I certainly wasn’t the only one who noticed a slump in his game as soon after he was demoted to the U20 league. I watched 2 or 3 of those games and he was just dominant. It reassured me a lot but at the same time I wanted to see more of this player in the professionals. What will go unmentioned and which is super important, in my opinion, is the attitude Slafkovsky shown during this dismissal. He took his pain patiently, accepted his fate and redoubled his hard work. It was a scenario that Lucas Raymond had experienced in his draft year and his work ethic had been very questionable in Sweden’s under-20 league when he was demoted.
This did Slafkovsky the greatest good. He regained confidence and returned to Liiga as a transformed player. He regained the boldness he had in his game and we saw him start to dare plays like he used to.
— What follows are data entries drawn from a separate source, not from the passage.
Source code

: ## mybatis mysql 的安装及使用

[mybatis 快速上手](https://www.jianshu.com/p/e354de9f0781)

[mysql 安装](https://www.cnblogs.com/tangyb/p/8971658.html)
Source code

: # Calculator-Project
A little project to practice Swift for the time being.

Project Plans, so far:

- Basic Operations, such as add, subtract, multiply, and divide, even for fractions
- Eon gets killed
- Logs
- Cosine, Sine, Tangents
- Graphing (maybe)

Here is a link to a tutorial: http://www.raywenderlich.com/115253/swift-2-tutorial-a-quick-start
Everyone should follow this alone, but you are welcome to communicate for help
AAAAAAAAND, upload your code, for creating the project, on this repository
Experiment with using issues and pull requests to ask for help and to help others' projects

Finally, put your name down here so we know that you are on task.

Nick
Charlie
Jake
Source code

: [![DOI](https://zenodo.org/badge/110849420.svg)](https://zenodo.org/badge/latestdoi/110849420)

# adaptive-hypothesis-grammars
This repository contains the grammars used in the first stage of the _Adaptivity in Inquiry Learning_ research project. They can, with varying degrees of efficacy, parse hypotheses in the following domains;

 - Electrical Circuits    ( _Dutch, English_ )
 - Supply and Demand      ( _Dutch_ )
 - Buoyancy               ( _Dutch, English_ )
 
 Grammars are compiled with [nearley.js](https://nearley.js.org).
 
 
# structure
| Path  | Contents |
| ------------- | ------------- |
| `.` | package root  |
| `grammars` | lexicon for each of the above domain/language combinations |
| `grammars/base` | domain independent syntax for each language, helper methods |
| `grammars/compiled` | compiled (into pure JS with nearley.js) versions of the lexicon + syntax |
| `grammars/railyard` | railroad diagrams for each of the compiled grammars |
He started carrying the puck, challenging defensemen one-on-one, cutting to center ice, diversifying his shot selection (both location and shot type).
The rest is history: Slafkovsky shone on the biggest stages as he was named Olympic MVP and did very well at the World Championship. The progression was constant and the arguments to put him first are numerous. In my eyes, he trumps Wright in terms of Compete-Level and the desire to make a difference on the ice. While I adore the player and definitely see him as one of the key pieces in the roster he will play with, I am not convinced he will be a big point producer. That being said, when we re-evaluate this draft in several years, the context in which the players will have been placed is likely to have a greater impact than that of the other drafts. Take Slafkovsky as an example, if the New Jersey Devils set their sights on him in 2nd place and they nail him to the flank of Jack Hughes, he could very well prove to be the best player of this draft.